Brian Mortell with Three Loud Knocks and Emma Fitzgerald at Clonmel© Photo Healy Racing
I’m based in Ballyneety which is about six miles south of Limerick and I grew up in a housing estate in the city. There was a riding school behind the estate and when I was seven my mother paid for an hour-long lesson so that was how I got started with horses.
Myself and a few pals used to go to the race meetings at the old Limerick racecourse at Greenpark and we’d sit up on the wall beside the stable yard. In those days trainers were often short-staffed and if they were stuck they would ask us to lead up their runners. We were delighted to get the chance. Some lads would go over to the far side of the track and if there were fallers they’d try to catch them and, if they could, lead them or even hack them back to the enclosures. They were very different times compared to what the story is nowadays where you have to wear helmets and back protectors all the time when riding out at home.
I led up a horse one day at Greenpark and a trainer based in Kildare offered me a job at his yard. That didn’t work out but I soon got a job in Francis Flood’s yard and I spent a couple of years there as a teenager which I loved. This would have been around the mid-seventies and it was one of the top yards in the country at the time and so many successful jockeys started off there. Frank Berry and Gerry Newman were there at the time and Frank was a great help to me with my riding. I later worked for Mouse Morris and also for ‘Boots’ Madden’s brother Philip who was based closer to home.
I had a bit of success in point-to-points and also rode a winner in a bumper and over hurdles as well as in an amateur riders’ race at the Curragh. In all I probably had around 200 rides over five or six years. One day I was riding a mare down to the first in a hurdle race at Limerick and the red light started flickering as I approached the flight. I knew there and then that would be my last ride. I ended up getting a fall from her later in the race. A mate of mine in the weighroom had always been at me to give him my saddle when I packed up. I marched straight in and said “here you go”, handed him my saddle and that was the end of my race riding days.
My father was originally a fishmonger and then had opened a restaurant in the city. I had already been combining my riding with working in the restaurant so I then started to work full-time in catering. Eventually I took over the running of the restaurant which, between my father’s time and mine, traded successfully for 62 years in all before I made the decision to close it last year. I didn’t really want the task of building the business back up again after the pandemic and I’m still very much still involved in catering for weddings, parties and all sorts of events.

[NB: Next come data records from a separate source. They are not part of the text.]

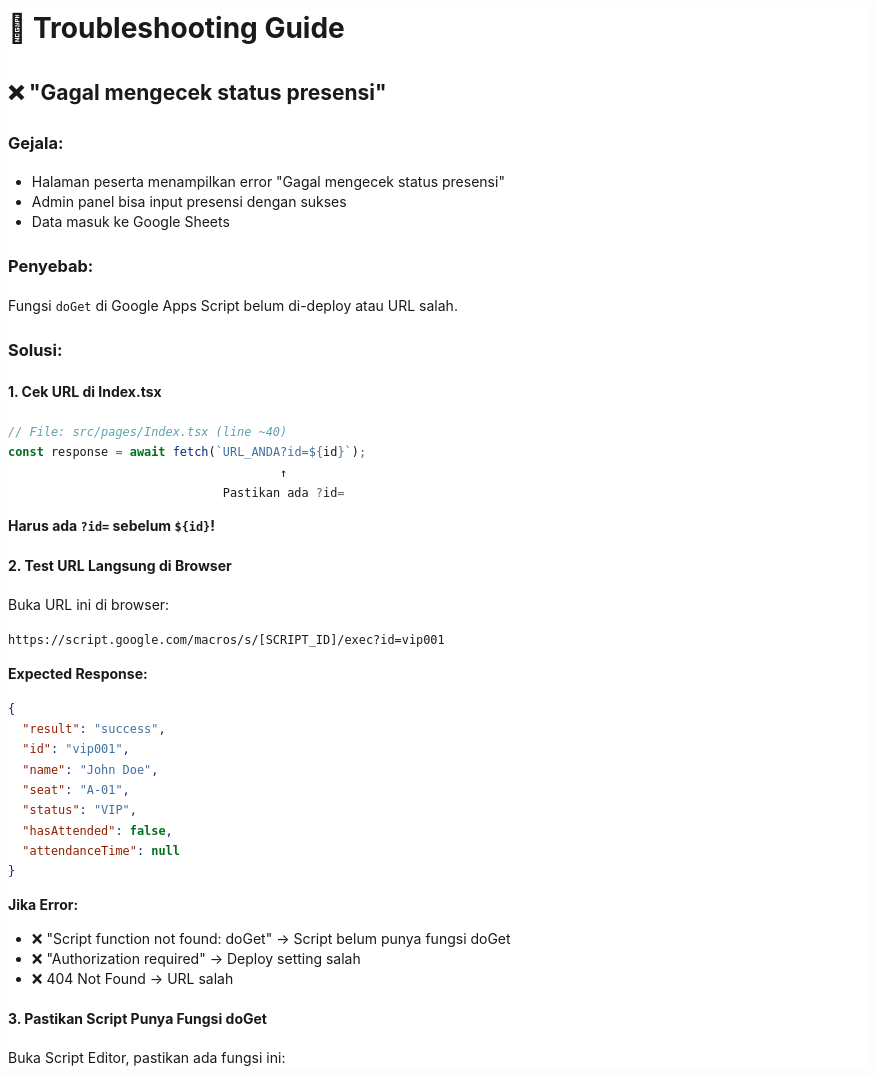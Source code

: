 # 🔧 Troubleshooting Guide

## ❌ "Gagal mengecek status presensi"

### Gejala:
- Halaman peserta menampilkan error "Gagal mengecek status presensi"
- Admin panel bisa input presensi dengan sukses
- Data masuk ke Google Sheets

### Penyebab:
Fungsi `doGet` di Google Apps Script belum di-deploy atau URL salah.

### Solusi:

#### 1. Cek URL di Index.tsx
```typescript
// File: src/pages/Index.tsx (line ~40)
const response = await fetch(`URL_ANDA?id=${id}`);
                                      ↑
                              Pastikan ada ?id=
```

**Harus ada `?id=` sebelum `${id}`!**

#### 2. Test URL Langsung di Browser

Buka URL ini di browser:
```
https://script.google.com/macros/s/[SCRIPT_ID]/exec?id=vip001
```

**Expected Response:**
```json
{
  "result": "success",
  "id": "vip001",
  "name": "John Doe",
  "seat": "A-01",
  "status": "VIP",
  "hasAttended": false,
  "attendanceTime": null
}
```

**Jika Error:**
- ❌ "Script function not found: doGet" → Script belum punya fungsi doGet
- ❌ "Authorization required" → Deploy setting salah
- ❌ 404 Not Found → URL salah

#### 3. Pastikan Script Punya Fungsi doGet

Buka Script Editor, pastikan ada fungsi ini:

I don’t have any regrets about that decision and I absolutely love training my few horses. It’s like a new lease of life for me. I had trained a few winners in point-to-points and got my restricted licence last year. I have four in at the moment with orders to get a couple more. I like to buy a handy-sized horse, around 16 hands, the ones that nobody wants but something with a nice pedigree and a good step on him. The bigger types might catch the eye but they’re so hard to keep sound.
I ride them out myself although I don’t school them. Eugene O’Sullivan is a good friend and his son Michael sometimes schools one for me and Aengus King is another local trainer who helps me. Emma Fitzgerald comes into the yard a few days a week as well. She’s on a career break from her job in the city and loves working with the horses and is a great help to me.
Three Loud knocks and Darragh O'Keeffe lead over the last at Clonmel© Photo Healy Racing
It was some thrill to get my first winner under rules when Three Loud Knocks won at Clonmel earlier in the month. I had twenty quid each-way on him, I’m too mean to put any more than that on a horse, but my son was in a racing pub in Limerick the night before and I think the whole place backed him! Having bought him, broken him and ridden him out every day, it was just a very gratifying feeling to see him come home in front. His owner Bill Hanly and I go back a long way. He was a guest at my wedding and all the owners I have are friends.
Daicheadacuig is owned by a group of friends who I meet up with in ‘Souths Bar’ most weekends. We have a few drinks, a few bets on the racing and then we have a game of Fortyfive which always ends up in a row. Then we go back and do it all again a week later! He’s a horse that won a hurdle race at Kilbeggan last summer when trained by the late Andrew McNamara, who was a marvellous character and is gone too soon, and even though he didn’t fire at Thurles last week I’d be hopeful that he can win a race or two over fences in due course. If he manages to do so, it should keep the lads in 'Souths' happy for a while anyway!